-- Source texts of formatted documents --
──────────

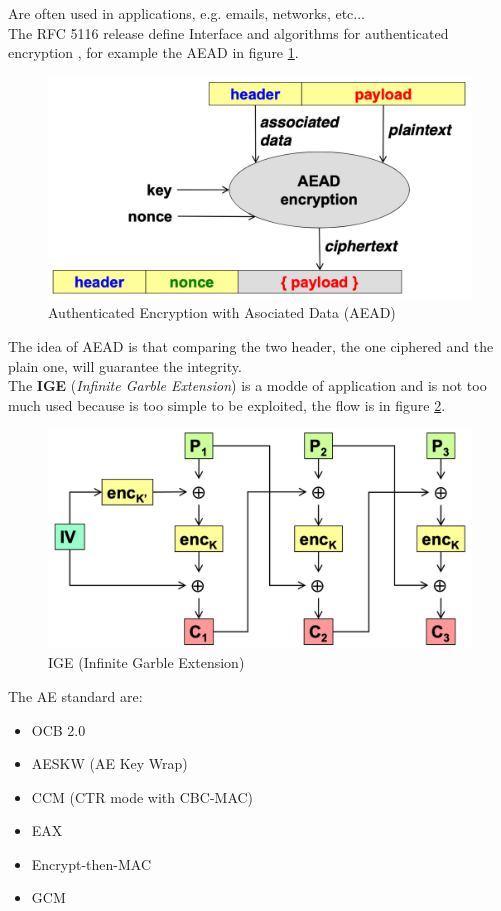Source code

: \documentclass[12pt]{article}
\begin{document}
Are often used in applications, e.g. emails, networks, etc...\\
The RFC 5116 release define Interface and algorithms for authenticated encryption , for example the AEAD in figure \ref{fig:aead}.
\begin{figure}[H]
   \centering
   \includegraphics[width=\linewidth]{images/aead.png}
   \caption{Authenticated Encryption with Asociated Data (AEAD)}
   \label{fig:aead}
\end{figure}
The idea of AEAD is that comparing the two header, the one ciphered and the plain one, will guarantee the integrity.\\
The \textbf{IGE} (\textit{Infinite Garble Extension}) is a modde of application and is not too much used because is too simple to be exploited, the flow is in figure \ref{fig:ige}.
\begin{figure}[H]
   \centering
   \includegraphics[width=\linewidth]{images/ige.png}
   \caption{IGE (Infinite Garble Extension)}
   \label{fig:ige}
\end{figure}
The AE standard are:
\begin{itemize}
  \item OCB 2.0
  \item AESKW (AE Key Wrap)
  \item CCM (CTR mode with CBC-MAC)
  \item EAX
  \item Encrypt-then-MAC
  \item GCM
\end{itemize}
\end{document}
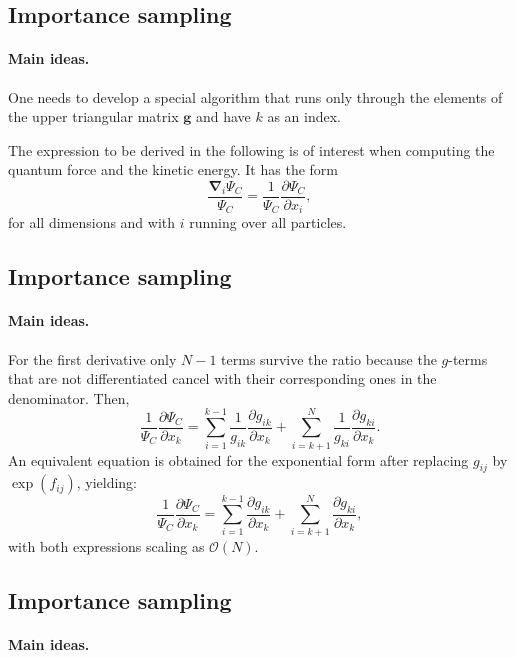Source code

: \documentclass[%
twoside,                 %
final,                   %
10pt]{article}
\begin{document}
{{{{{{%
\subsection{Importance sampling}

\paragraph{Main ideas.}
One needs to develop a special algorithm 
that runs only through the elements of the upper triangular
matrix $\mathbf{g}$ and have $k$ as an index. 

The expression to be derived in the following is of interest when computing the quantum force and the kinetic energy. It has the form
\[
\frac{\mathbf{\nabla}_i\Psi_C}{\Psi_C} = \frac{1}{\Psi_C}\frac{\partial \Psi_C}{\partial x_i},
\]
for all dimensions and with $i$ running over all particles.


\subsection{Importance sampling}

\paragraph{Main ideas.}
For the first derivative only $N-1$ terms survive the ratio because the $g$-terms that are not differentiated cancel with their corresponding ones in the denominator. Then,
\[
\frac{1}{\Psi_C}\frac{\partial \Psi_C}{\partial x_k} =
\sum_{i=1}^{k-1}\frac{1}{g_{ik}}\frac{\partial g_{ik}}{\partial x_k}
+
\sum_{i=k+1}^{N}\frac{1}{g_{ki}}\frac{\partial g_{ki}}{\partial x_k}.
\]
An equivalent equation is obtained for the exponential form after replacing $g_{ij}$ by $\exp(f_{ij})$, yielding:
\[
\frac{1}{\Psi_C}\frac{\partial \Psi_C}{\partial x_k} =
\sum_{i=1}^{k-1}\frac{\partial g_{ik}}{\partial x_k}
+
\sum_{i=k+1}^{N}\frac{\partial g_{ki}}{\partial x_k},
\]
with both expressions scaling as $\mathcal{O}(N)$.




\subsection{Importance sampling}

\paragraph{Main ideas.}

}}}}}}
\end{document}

──────────

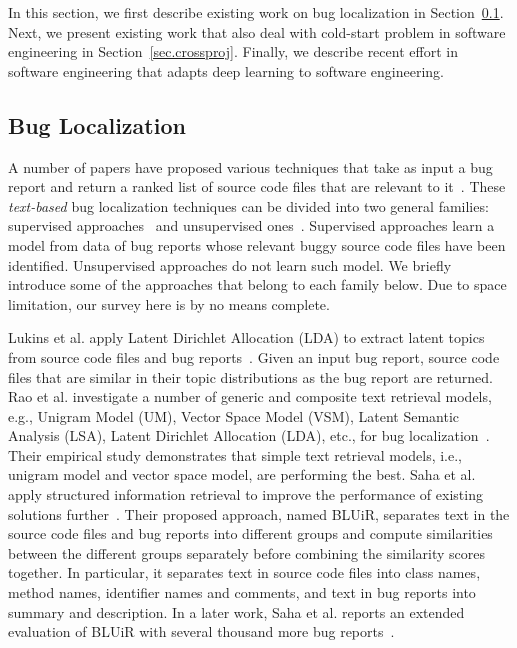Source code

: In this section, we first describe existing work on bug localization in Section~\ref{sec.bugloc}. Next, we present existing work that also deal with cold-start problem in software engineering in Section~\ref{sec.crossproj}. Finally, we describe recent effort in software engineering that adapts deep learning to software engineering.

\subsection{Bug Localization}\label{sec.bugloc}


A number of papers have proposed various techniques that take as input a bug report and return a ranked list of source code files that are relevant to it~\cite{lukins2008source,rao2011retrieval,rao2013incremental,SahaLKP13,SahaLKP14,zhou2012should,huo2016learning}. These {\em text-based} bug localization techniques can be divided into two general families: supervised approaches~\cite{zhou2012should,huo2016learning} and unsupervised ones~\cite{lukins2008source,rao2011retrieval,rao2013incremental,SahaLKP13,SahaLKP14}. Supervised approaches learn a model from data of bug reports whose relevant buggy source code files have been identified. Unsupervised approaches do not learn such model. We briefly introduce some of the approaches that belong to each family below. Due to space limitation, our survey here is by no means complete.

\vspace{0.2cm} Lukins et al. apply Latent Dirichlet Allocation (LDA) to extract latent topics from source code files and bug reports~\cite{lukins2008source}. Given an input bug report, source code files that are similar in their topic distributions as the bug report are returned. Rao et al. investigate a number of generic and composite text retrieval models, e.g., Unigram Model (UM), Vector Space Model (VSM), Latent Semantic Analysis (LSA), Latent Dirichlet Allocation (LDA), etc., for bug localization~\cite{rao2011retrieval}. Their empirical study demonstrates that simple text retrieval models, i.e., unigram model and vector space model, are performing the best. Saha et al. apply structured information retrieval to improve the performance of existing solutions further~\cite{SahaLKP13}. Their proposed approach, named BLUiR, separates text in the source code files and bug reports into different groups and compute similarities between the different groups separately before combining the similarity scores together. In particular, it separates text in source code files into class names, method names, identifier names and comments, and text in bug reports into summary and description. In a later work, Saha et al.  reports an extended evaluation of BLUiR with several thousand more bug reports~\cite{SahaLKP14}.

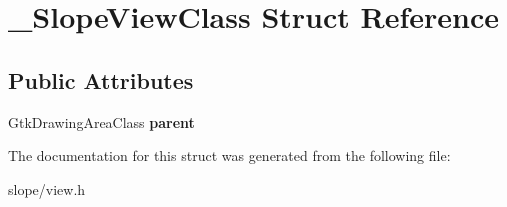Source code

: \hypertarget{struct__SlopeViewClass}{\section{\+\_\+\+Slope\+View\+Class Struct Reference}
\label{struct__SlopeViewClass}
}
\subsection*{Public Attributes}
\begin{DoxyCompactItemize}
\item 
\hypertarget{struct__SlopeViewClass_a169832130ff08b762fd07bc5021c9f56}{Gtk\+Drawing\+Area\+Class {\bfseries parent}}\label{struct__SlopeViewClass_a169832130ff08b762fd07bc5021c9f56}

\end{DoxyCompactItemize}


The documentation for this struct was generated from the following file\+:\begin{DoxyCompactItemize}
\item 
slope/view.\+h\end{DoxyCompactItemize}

──────────

-- EXERCISE OBJECTIVE --
Scan the records above for the word "Extension" and return every line where it occurs.

-- ANSWER BELOW --
The \textbf{IGE} (\textit{Infinite Garble Extension}) is a modde of application and is not too much used because is too simple to be exploited, the flow is in figure \ref{fig:ige}.
   \caption{IGE (Infinite Garble Extension)}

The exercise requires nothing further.